Minnesota North College – Rainy River
- Type: Public community college
- Active: 1967–Rainy River Community College
- Parent institution: Minnesota State Colleges and Universities System
- Students: 350
- Location: International Falls, Minnesota, U.S. 48°35′39″N 93°25′39″W﻿ / ﻿48.5943°N 93.4276°W
- Colors: Red, white, black
- Nickname: Voyageurs
- Sporting affiliations: NJCAA, MCAC, ACHA
- Website: minnesotanorth.edu

= Minnesota North College – Rainy River =

College in Minnesota, United States

Minnesota North College – Rainy River, previously Rainy River Community College, is a public community college in International Falls, Minnesota. In 2022, the board of trustees of the Minnesota State Colleges and Universities merged the college with several others into a single institution called Minnesota North College.

==Academics==
The campus offers the Associate in Arts degree, Associate in Science degree, and certificate programs. It also provides several programs shared with other colleges.

==Athletics==
As part of Minnesota North College, a member of the Minnesota College Athletic Conference (MCAC) National Junior College Athletic Association (NJCAA), Voyageur Athletics include baseball, softball, men's basketball, women's basketball, and volleyball.

The Rainy River men's basketball team earned their first regional title since 1991 and a trip to the NJCAA DIII tournament in 2024 by edging Riverland Community College.

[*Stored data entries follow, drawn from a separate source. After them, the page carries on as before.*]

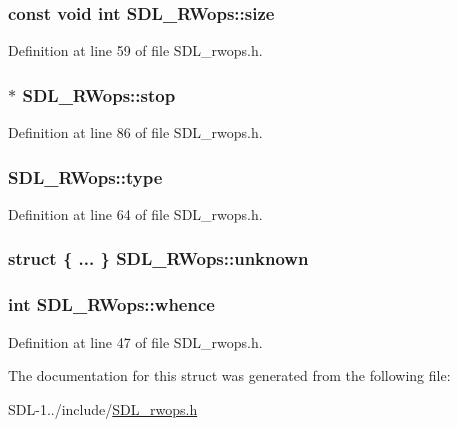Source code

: \subsubsection[{size}]{\setlength{\rightskip}{0pt plus 5cm}const {\bf void} {\bf int} S\+D\+L\+\_\+\+R\+Wops\+::size}\label{struct_s_d_l___r_wops_a6c82c345afd893513c15b268f5bb4595}


Definition at line 59 of file S\+D\+L\+\_\+rwops.\+h.

\hypertarget{struct_s_d_l___r_wops_a4108a41afa8b62e75b0f160de4b56103}{}
\subsubsection[{stop}]{$\ast$ S\+D\+L\+\_\+\+R\+Wops\+::stop}\label{struct_s_d_l___r_wops_a4108a41afa8b62e75b0f160de4b56103}


Definition at line 86 of file S\+D\+L\+\_\+rwops.\+h.

\hypertarget{struct_s_d_l___r_wops_a099017bfceaac24ced0e4d08a4e0a023}{}
\subsubsection[{type}]{ S\+D\+L\+\_\+\+R\+Wops\+::type}\label{struct_s_d_l___r_wops_a099017bfceaac24ced0e4d08a4e0a023}


Definition at line 64 of file S\+D\+L\+\_\+rwops.\+h.

\hypertarget{struct_s_d_l___r_wops_a91be5f177f5d258abb085fbabc40a0b2}{}
\subsubsection[{unknown}]{\setlength{\rightskip}{0pt plus 5cm}struct \{ ... \}   S\+D\+L\+\_\+\+R\+Wops\+::unknown}\label{struct_s_d_l___r_wops_a91be5f177f5d258abb085fbabc40a0b2}
\hypertarget{struct_s_d_l___r_wops_a93eb5bc3cb33e22cc6c4e6362dcbe625}{}
\subsubsection[{whence}]{ {\bf int} S\+D\+L\+\_\+\+R\+Wops\+::whence}\label{struct_s_d_l___r_wops_a93eb5bc3cb33e22cc6c4e6362dcbe625}


Definition at line 47 of file S\+D\+L\+\_\+rwops.\+h.



The documentation for this struct was generated from the following file\+:\begin{DoxyCompactItemize}
\item 
S\+D\+L-\/1../include/\hyperlink{_s_d_l__rwops_8h}{S\+D\+L\+\_\+rwops.\+h}\end{DoxyCompactItemize}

While the school was forced to cut its programs, Rainy River has a storied history in the sport of ice hockey. The men's hockey team won two NJCAA national championships in 1977 and 1999. The women's team, meanwhile, won three American Collegiate Hockey Association national titles in 2008, 2009 and 2011.

==Student activities==
The campus offers an 18-hole disc golf course, a lighted cross country trail for skiing and hiking, and several water features including ponds, decks, and walkways. The campus has an active Phi Theta Kappa honor society and Student Senate. They also hold different events during the year including Awareness Week, and Diversity Week.

==Library==
The campus library has 20,000 books and an online public access catalog available 24 hours a day. There are 70 computers available on campus for general student use. There is a staffed computer lab providing training of computers, technology, software, and the Internet.